Source records: Begin

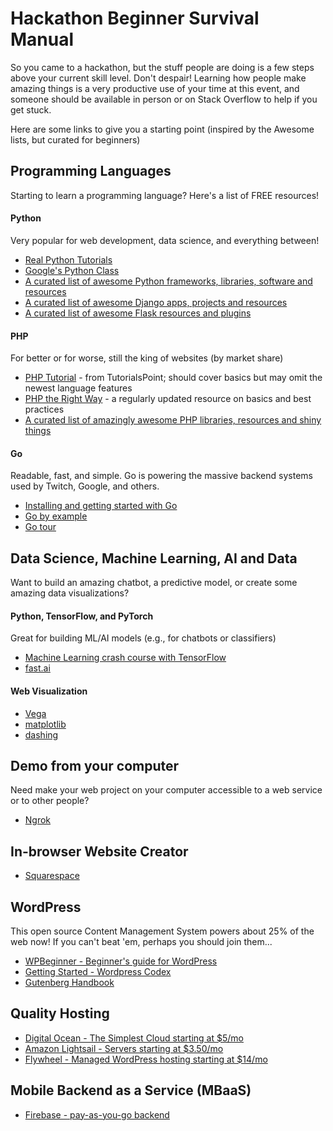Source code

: # Hackathon Beginner Survival Manual

So you came to a hackathon, but the stuff people are doing is a few steps above your current skill level. Don't despair! Learning how people make amazing things is a very productive use of your time at this event, and someone should be available in person or on Stack Overflow to help if you get stuck.

Here are some links to give you a starting point (inspired by the Awesome lists, but curated for beginners)

## Programming Languages
Starting to learn a programming language?  Here's a list of FREE resources!
#### Python
Very popular for web development, data science, and everything between!  
- [Real Python Tutorials](https://realpython.com/)
- [Google's Python Class](https://developers.google.com/edu/python/)
- [A curated list of awesome Python frameworks, libraries, software and resources](https://github.com/vinta/awesome-python)
- [A curated list of awesome Django apps, projects and resources](https://github.com/rosarior/awesome-django)
- [A curated list of awesome Flask resources and plugins](https://github.com/humiaozuzu/awesome-flask)
#### PHP
For better or for worse, still the king of websites (by market share)  
- [PHP Tutorial](https://www.tutorialspoint.com/php/) - from TutorialsPoint; should cover basics but may omit the newest language features
- [PHP the Right Way](https://phptherightway.com/) - a regularly updated resource on basics and best practices
- [A curated list of amazingly awesome PHP libraries, resources and shiny things](https://github.com/ziadoz/awesome-php)
#### Go
Readable, fast, and simple. Go is powering the massive backend systems used by Twitch, Google, and others.
- [Installing and getting started with Go](https://golang.org/doc/)
- [Go by example](https://gobyexample.com/)
- [Go tour](https://tour.golang.org/welcome/1)

## Data Science, Machine Learning, AI and Data
Want to build an amazing chatbot, a predictive model, or create some amazing data visualizations?
#### Python, TensorFlow, and PyTorch
Great for building ML/AI models (e.g., for chatbots or classifiers)
- [Machine Learning crash course with TensorFlow](https://developers.google.com/machine-learning/crash-course/)
- [fast.ai](https://www.fast.ai/)
#### Web Visualization
- [Vega](https://vega.github.io/)
- [matplotlib](https://matplotlib.org/)
- [dashing](https://github.com/Shopify/dashing)

## Demo from your computer
Need make your web project on your computer accessible to a web service or to other people?
- [Ngrok](https://ngrok.com/)

## In-browser Website Creator
- [Squarespace](https://www.squarespace.com/)

## WordPress
This open source Content Management System powers about 25% of the web now! If you can't beat 'em, perhaps you should join them...
- [WPBeginner - Beginner's guide for WordPress](https://www.wpbeginner.com/)
- [Getting Started - Wordpress Codex](https://codex.wordpress.org/Getting_Started_with_WordPress)
- [Gutenberg Handbook](https://wordpress.org/gutenberg/handbook/)

## Quality Hosting
- [Digital Ocean - The Simplest Cloud starting at $5/mo](https://www.digitalocean.com/)
- [Amazon Lightsail - Servers starting at $3.50/mo](https://aws.amazon.com/lightsail/)
- [Flywheel - Managed WordPress hosting starting at $14/mo](https://getflywheel.com/)

## Mobile Backend as a Service (MBaaS)
- [Firebase - pay-as-you-go backend](https://firebase.google.com/)
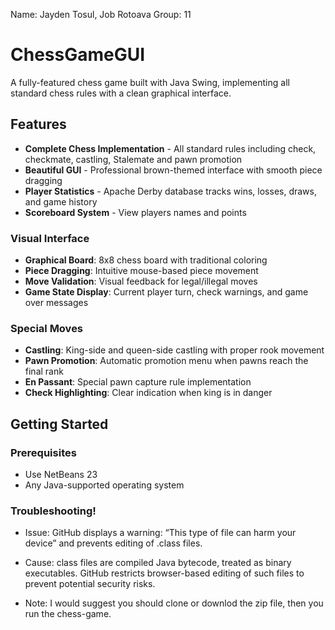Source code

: Name: Jayden Tosul, Job Rotoava 
Group: 11

# ChessGameGUI

A fully-featured chess game built with Java Swing, implementing all standard chess rules with a clean graphical interface. 

## Features
- **Complete Chess Implementation** - All standard rules including check, checkmate, castling, Stalemate and pawn promotion
- **Beautiful GUI** - Professional brown-themed interface with smooth piece dragging
- **Player Statistics** - Apache Derby database tracks wins, losses, draws, and game history
- **Scoreboard System** - View players names and points



### Visual Interface
- **Graphical Board**: 8x8 chess board with traditional coloring
- **Piece Dragging**: Intuitive mouse-based piece movement
- **Move Validation**: Visual feedback for legal/illegal moves
- **Game State Display**: Current player turn, check warnings, and game over messages

### Special Moves
- **Castling**: King-side and queen-side castling with proper rook movement
- **Pawn Promotion**: Automatic promotion menu when pawns reach the final rank
- **En Passant**: Special pawn capture rule implementation
- **Check Highlighting**: Clear indication when king is in danger

## Getting Started

### Prerequisites
- Use NetBeans 23
- Any Java-supported operating system

### Troubleshooting!
- Issue: GitHub displays a warning: “This type of file can harm your device”   and prevents editing of .class files.

- Cause: class files are compiled Java bytecode, treated as binary             executables. GitHub restricts browser-based editing of such files to         prevent  potential security risks.
- Note: I would suggest you should clone or downlod the zip file, then you     run the chess-game.








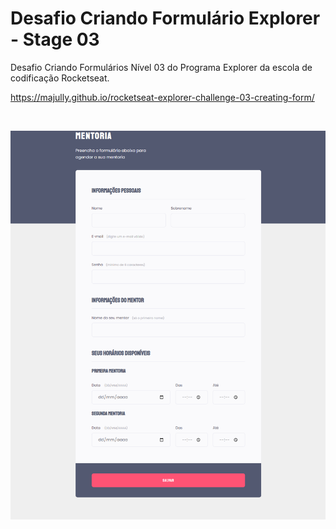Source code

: # Desafio Criando Formulário Explorer - Stage 03
Desafio Criando Formulários Nível 03 do Programa Explorer da escola de codificação Rocketseat.

https://majully.github.io/rocketseat-explorer-challenge-03-creating-form/

<br/>

![alt text](images/mentoria.png)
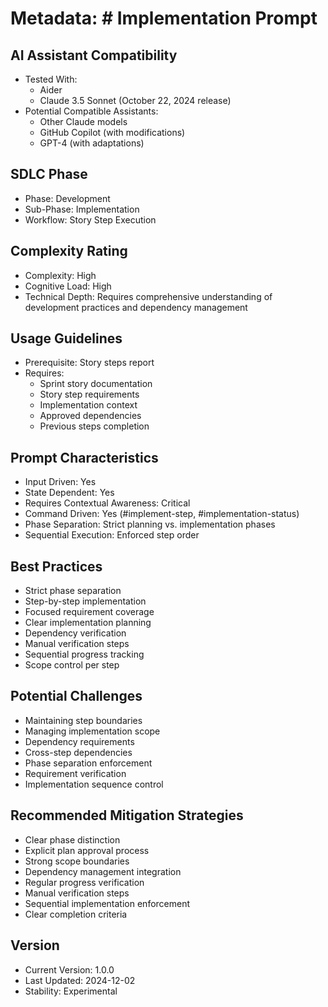# Metadata: # Implementation Prompt

## AI Assistant Compatibility
- Tested With: 
  * Aider
  * Claude 3.5 Sonnet (October 22, 2024 release)
- Potential Compatible Assistants: 
  * Other Claude models
  * GitHub Copilot (with modifications)
  * GPT-4 (with adaptations)

## SDLC Phase
- Phase: Development
- Sub-Phase: Implementation
- Workflow: Story Step Execution

## Complexity Rating
- Complexity: High
- Cognitive Load: High
- Technical Depth: Requires comprehensive understanding of development practices and dependency management

## Usage Guidelines
- Prerequisite: Story steps report
- Requires: 
  * Sprint story documentation
  * Story step requirements
  * Implementation context
  * Approved dependencies
  * Previous steps completion

## Prompt Characteristics
- Input Driven: Yes
- State Dependent: Yes
- Requires Contextual Awareness: Critical
- Command Driven: Yes (#implement-step, #implementation-status)
- Phase Separation: Strict planning vs. implementation phases
- Sequential Execution: Enforced step order

## Best Practices
- Strict phase separation
- Step-by-step implementation
- Focused requirement coverage
- Clear implementation planning
- Dependency verification
- Manual verification steps
- Sequential progress tracking
- Scope control per step

## Potential Challenges
- Maintaining step boundaries
- Managing implementation scope
- Dependency requirements
- Cross-step dependencies
- Phase separation enforcement
- Requirement verification
- Implementation sequence control

## Recommended Mitigation Strategies
- Clear phase distinction
- Explicit plan approval process
- Strong scope boundaries
- Dependency management integration
- Regular progress verification
- Manual verification steps
- Sequential implementation enforcement
- Clear completion criteria

## Version
- Current Version: 1.0.0
- Last Updated: 2024-12-02
- Stability: Experimental
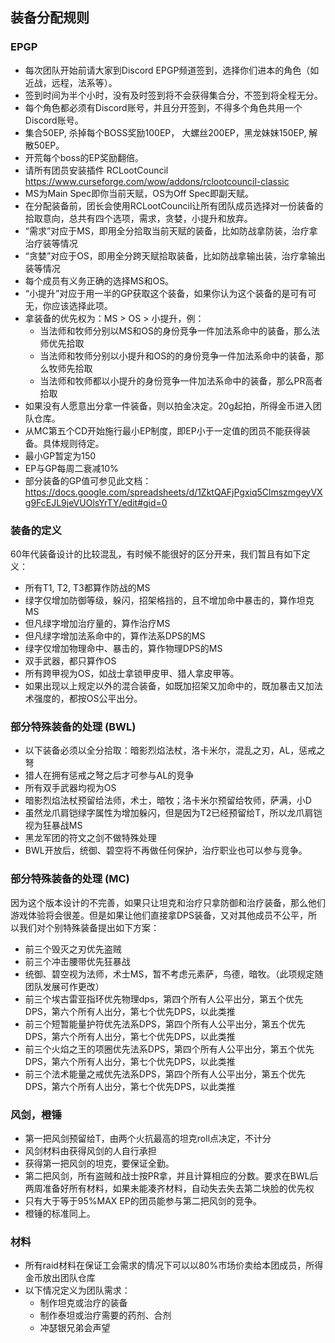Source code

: ## 装备分配规则

### EPGP
  - 每次团队开始前请大家到Discord EPGP频道签到，选择你们进本的角色（如近战，远程，法系等）。
  - 签到时间为半个小时，没有及时签到将不会获得集合分，不签到将全程无分。
  - 每个角色都必须有Discord账号，并且分开签到，不得多个角色共用一个Discord账号。
  - 集合50EP, 杀掉每个BOSS奖励100EP， 大螺丝200EP，黑龙妹妹150EP, 解散50EP。
  - 开荒每个boss的EP奖励翻倍。
  - 请所有团员安装插件 RCLootCouncil https://www.curseforge.com/wow/addons/rclootcouncil-classic
  - MS为Main Spec即你当前天赋，OS为Off Spec即副天赋。
  - 在分配装备前，团长会使用RCLootCouncil让所有团队成员选择对一份装备的拾取意向，总共有四个选项，需求，贪婪，小提升和放弃。
  - “需求”对应于MS，即用全分拾取当前天赋的装备，比如防战拿防装，治疗拿治疗装等情况
  - “贪婪”对应于OS，即用全分跨天赋拾取装备，比如防战拿输出装，治疗拿输出装等情况
  - 每个成员有义务正确的选择MS和OS。
  - “小提升”对应于用一半的GP获取这个装备，如果你认为这个装备的是可有可无，你应该选择此项。
  - 拿装备的优先权为：MS > OS > 小提升，例：
    - 当法师和牧师分别以MS和OS的身份竞争一件加法系命中的装备，那么法师优先拾取
    - 当法师和牧师分别以小提升和OS的的身份竞争一件加法系命中的装备，那么牧师先拾取
    - 当法师和牧师都以小提升的身份竞争一件加法系命中的装备，那么PR高者拾取
  - 如果没有人愿意出分拿一件装备，则以拍金决定。20g起拍，所得金币进入团队仓库。
  - 从MC第五个CD开始施行最小EP制度，即EP小于一定值的团员不能获得装备。具体规则待定。
  - 最小GP暂定为150
  - EP与GP每周二衰减10%
  - 部分装备的GP值可参见此文档：https://docs.google.com/spreadsheets/d/1ZktQAFjPgxiq5ClmszmgeyVXg9FcEJL9jeVUOlsYrTY/edit#gid=0

### 装备的定义
  
  60年代装备设计的比较混乱，有时候不能很好的区分开来，我们暂且有如下定义：
  
  - 所有T1, T2, T3都算作防战的MS
  - 绿字仅增加防御等级，躲闪，招架格挡的，且不增加命中暴击的，算作坦克MS
  - 但凡绿字增加治疗量的，算作治疗MS
  - 但凡绿字增加法系命中的，算作法系DPS的MS
  - 绿字仅增加物理命中、暴击的，算作物理DPS的MS
  - 双手武器，都只算作OS
  - 所有跨甲视为OS，如战士拿锁甲皮甲、猎人拿皮甲等。
  - 如果出现以上规定以外的混合装备，如既加招架又加命中的，既加暴击又加法术强度的，都按OS公平出分。

### 部分特殊装备的处理 (BWL)
  - 以下装备必须以全分拾取：暗影烈焰法杖，洛卡米尔，混乱之刃，AL，惩戒之弩
  - 猎人在拥有惩戒之弩之后才可参与AL的竞争
  - 所有双手武器均视为OS
  - 暗影烈焰法杖预留给法师，术士，暗牧；洛卡米尔预留给牧师，萨满，小D
  - 虽然龙爪肩铠绿字属性为增加躲闪，但是因为T2已经预留给T，所以龙爪肩铠视为狂暴战MS
  - 黑龙军团的符文之剑不做特殊处理
  - BWL开放后，统御、碧空将不再做任何保护，治疗职业也可以参与竞争。

### 部分特殊装备的处理 (MC)

  因为这个版本设计的不完善，如果只让坦克和治疗只拿防御和治疗装备，那么他们游戏体验将会很差。但是如果让他们直接拿DPS装备，又对其他成员不公平，所以我们对个别特殊装备提出如下方案：

  - 前三个毁灭之刃优先盗贼
  - 前三个冲击腰带优先狂暴战
  - 统御、碧空视为法师，术士MS，暂不考虑元素萨，鸟德，暗牧。（此项规定随团队发展可作更改）
  - 前三个埃古雷亚指环优先物理dps，第四个所有人公平出分，第五个优先DPS，第六个所有人出分，第七个优先DPS，以此类推
  - 前三个短暂能量护符优先法系DPS，第四个所有人公平出分，第五个优先DPS，第六个所有人出分，第七个优先DPS，以此类推
  - 前三个火焰之王的项圈优先法系DPS，第四个所有人公平出分，第五个优先DPS，第六个所有人出分，第七个优先DPS，以此类推
  - 前三个法术能量之戒优先法系DPS，第四个所有人公平出分，第五个优先DPS，第六个所有人出分，第七个优先DPS，以此类推
  

### 风剑，橙锤

  - 第一把风剑预留给T，由两个火抗最高的坦克roll点决定，不计分
  - 风剑材料由获得风剑的人自行承担
  - 获得第一把风剑的坦克，要保证全勤。
  - 第二把风剑，所有盗贼和战士按PR拿，并且计算相应的分数。要求在BWL后两周准备好所有材料，如果未能凑齐材料，自动失去失去第二块脸的优先权
  - 只有大于等于95%MAX EP的团员能参与第二把风剑的竞争。
  - 橙锤的标准同上。

### 材料
  - 所有raid材料在保证工会需求的情况下可以以80%市场价卖给本团成员，所得金币放出团队仓库
  - 以下情况定义为团队需求：
    - 制作坦克或治疗的装备
    - 制作泰坦或治疗需要的药剂、合剂
    - 冲瑟银兄弟会声望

Source records: End

Exercise description >> Wherever the line holding "Sprint story documentation" falls in the entries above, copy exactly from it through the line holding "- Dependency requirements", inclusive, and add nothing.

Written response >>
  * Sprint story documentation
  * Story step requirements
  * Implementation context
  * Approved dependencies
  * Previous steps completion

## Prompt Characteristics
- Input Driven: Yes
- State Dependent: Yes
- Requires Contextual Awareness: Critical
- Command Driven: Yes (#implement-step, #implementation-status)
- Phase Separation: Strict planning vs. implementation phases
- Sequential Execution: Enforced step order

## Best Practices
- Strict phase separation
- Step-by-step implementation
- Focused requirement coverage
- Clear implementation planning
- Dependency verification
- Manual verification steps
- Sequential progress tracking
- Scope control per step

## Potential Challenges
- Maintaining step boundaries
- Managing implementation scope
- Dependency requirements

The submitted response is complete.